Voyage dans une autre dimension : A la rencontre des « kins »

Attachez votre ceinture, vous allez pénétrer dans une dimension inconnue, un lieu où la raison n’a pas de prise. Les kins sont des gens qui se croient non-humains ou partiellement tels.  Je dois vous avouer que j’en suis restée sans voix. Une telle fuite de la réalité révèle un mal-être si grave que l’on ne peut qu’éprouver de la tristesse pour ces jeunes qui se perdent dans l’imaginaire pour ne pas affronter la vie.

A un degré moindre, c’est une tendance que nous connaissons tous, ça s’appelle dans un langage familier « marcher à côté de ses pompes ». L’on pourrait s’interroger sur ce qu’est le réel, c’est vrai. On pourrait dire qu’ à certains détails près qui dépendent de notre personnalité propre,  qu’il est ce qui est observé, intégré et partagé par le plus grand nombre.  Là on est au-delà du réel, dans un sur-réalisme sans limites. Pourtant, comme vous le lirez, pour les membres de cette communauté de kins,  il ne s’agit pas d’un jeu intellectuel, ils y croient.

Effets d’une société virtualisée qui rend une partie de ses membres « hors sols »  ? Inquiétant et triste.

À la rencontre des gens qui se prennent pour autre chose que des humains

Par Callie Beusman

Comme beaucoup d’adolescents, le Tumblr de Marco regorge de photos de couchers de soleil pittoresques. Sauf qu’il ne les poste pas pour leur esthétisme : Marco a récemment découvert qu’il était un nuage coincé dans un corps d’homme.

« J’ai toujours eu l’impression d’être né dans le mauvais corps, mais j’ai vraiment réalisé ce que j’étais il y a un an et demi », explique-t-il. C’est là qu’il est tombé pour la première fois sur le concept de « cloudkin » – un sous-ensemble de « weatherkin », lui-même un sous-ensemble de « otherkin », à savoir une communauté qui s’identifie comme n’étant… pas complètement humaine.

Les otherkins sont bien connus sur Internet : le meilleur exemple est sans doute cette Norvégienne devenue célèbre après avoir affirmé qu’elle était un chat. Selon la définition du blog OtherkinFAQ, « otherkin » est « un terme générique pour désigner les personnes qui se considèrent comme étant non-humaines ».

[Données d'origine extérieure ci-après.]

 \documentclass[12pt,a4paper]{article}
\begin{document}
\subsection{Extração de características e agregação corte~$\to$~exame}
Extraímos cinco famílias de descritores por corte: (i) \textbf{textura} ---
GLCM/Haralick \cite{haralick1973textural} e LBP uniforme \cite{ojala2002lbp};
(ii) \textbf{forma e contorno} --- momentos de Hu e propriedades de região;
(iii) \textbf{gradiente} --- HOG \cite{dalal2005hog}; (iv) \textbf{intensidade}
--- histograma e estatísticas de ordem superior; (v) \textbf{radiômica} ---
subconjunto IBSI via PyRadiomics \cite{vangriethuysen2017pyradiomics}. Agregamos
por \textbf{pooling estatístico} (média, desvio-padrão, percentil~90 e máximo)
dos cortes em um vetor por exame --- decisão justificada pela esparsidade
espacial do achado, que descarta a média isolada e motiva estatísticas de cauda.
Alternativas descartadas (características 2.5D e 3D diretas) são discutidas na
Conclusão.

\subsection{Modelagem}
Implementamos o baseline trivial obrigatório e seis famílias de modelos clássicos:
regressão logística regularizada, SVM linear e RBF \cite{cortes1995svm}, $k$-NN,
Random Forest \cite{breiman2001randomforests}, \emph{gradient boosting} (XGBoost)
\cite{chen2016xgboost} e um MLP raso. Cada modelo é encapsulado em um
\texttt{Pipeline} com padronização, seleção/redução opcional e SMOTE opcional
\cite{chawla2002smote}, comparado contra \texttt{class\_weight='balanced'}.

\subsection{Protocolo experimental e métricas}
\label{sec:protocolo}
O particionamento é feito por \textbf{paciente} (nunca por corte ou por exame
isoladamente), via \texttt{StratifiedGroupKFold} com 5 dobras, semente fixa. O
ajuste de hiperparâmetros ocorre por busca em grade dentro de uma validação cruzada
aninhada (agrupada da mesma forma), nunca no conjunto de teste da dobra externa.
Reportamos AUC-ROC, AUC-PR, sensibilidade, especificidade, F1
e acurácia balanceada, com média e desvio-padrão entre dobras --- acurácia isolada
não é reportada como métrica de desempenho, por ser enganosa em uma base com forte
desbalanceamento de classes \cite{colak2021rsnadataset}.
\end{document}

Mais la catégorie des « non-humains » est bien plus large qu’elle n’y paraît. Si la majorité des otherkins ont la conviction d’être des animaux, certains se prennent pour des créatures mythiques comme des dragons, des fées ou des vampires. Les fictionkins, quant à eux, seraient des personnages fictifs de dessins animés ou de jeux vidéo. Les weatherkins, à l’instar de Marco, s’identifient aux phénomènes météorologiques ; les conceptkins à des concepts abstraits ; les spacekins à des choses célestes. Musickins, timeperiodkins, etc – on ne compte plus les dérivés encore plus obscurs.

La première fois que j’ai rencontré le tag #weatherkin sur Tumblr – qui m’a ensuite menée au tag #conceptkin, avant de me faire sombrer dans l’abîme conceptuel –, j’ai été incapable de déterminer s’il s’agissait d’une blague bien élaborée, d’une sorte de performance ou de quelque chose de sérieux. Certaines personnes étaient manifestement là pour se moquer : un blog, tenu par un « plantkin et guerrier de la justice sociale », était clairement un canular.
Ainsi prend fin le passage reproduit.